In partnership with National Geographic Portugal

Stars seem so distant, tiny dots in the night sky, that they look totally beyond our reach. But, on the contrary, astrophysicists are unveiling their secrets, right into their very core.

Text by Charlotte Gehan

I remember being fascinated in my youngest age by the spectacle of stars. I had many questions: Are stars all the same? How can we know what’s happening inside them? These and other questions made me later decide to become an astrophysicist. Since then, I discovered that stars have much more to tell than only about themselves.

The Sun is the star we know best, because it is the closest from us, sustaining life on Earth thanks to its light and heat.
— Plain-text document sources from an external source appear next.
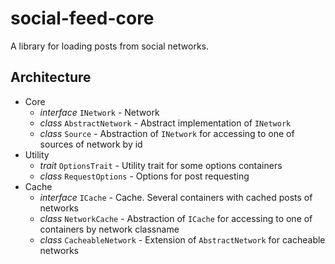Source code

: # social-feed-core

A library for loading posts from social networks.

## Architecture

- Core
  - *interface* `INetwork` - Network
  - *class* `AbstractNetwork` - Abstract implementation of `INetwork`
  - *class* `Source` - Abstraction of `INetwork` for accessing to one of sources of network by id
- Utility
  - *trait* `OptionsTrait` - Utility trait for some options containers
  - *class* `RequestOptions` - Options for post requesting
- Cache
  - *interface* `ICache` - Cache. Several containers with cached posts of networks
  - *class* `NetworkCache` - Abstraction of `ICache` for accessing to one of containers by network classname
  - *class* `CacheableNetwork` - Extension of `AbstractNetwork` for cacheable networks
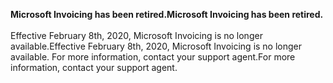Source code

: <span data-ttu-id="afc94-101">**Microsoft Invoicing has been retired.**</span><span class="sxs-lookup"><span data-stu-id="afc94-101">**Microsoft Invoicing has been retired.**</span></span><br><br>
<span data-ttu-id="afc94-102">Effective February 8th, 2020, Microsoft Invoicing is no longer available.</span><span class="sxs-lookup"><span data-stu-id="afc94-102">Effective February 8th, 2020, Microsoft Invoicing is no longer available.</span></span> <span data-ttu-id="afc94-103">For more information, contact your support agent.</span><span class="sxs-lookup"><span data-stu-id="afc94-103">For more information, contact your support agent.</span></span>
However, there is a wide range of star types, some being much bigger or smaller than the Sun, and each has a different story. As astrophysicists, we have to understand what’s going on inside the stars.

Starlight carries the “fingerprints” of the chemical elements that the stars are made of, which is a sign of when, in the history of the Universe, they were formed. Mapping the ages of the stars in the Milky Way is enabling astrophysicists to trace back their birthplaces and, in so doing, to recreate the story of how our galaxy evolved.